### TASK ITEM
Copy out each line below that has the word "feito" in it.

BEGIN

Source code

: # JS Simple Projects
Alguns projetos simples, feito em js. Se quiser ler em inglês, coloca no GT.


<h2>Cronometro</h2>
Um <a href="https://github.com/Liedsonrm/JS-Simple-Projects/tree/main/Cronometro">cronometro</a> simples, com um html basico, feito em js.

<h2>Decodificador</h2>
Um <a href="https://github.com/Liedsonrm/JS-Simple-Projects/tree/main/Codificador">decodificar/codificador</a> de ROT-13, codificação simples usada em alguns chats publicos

END

### SOLVED PROBLEM
Alguns projetos simples, feito em js. Se quiser ler em inglês, coloca no GT.
Um <a href="https://github.com/Liedsonrm/JS-Simple-Projects/tree/main/Cronometro">cronometro</a> simples, com um html basico, feito em js.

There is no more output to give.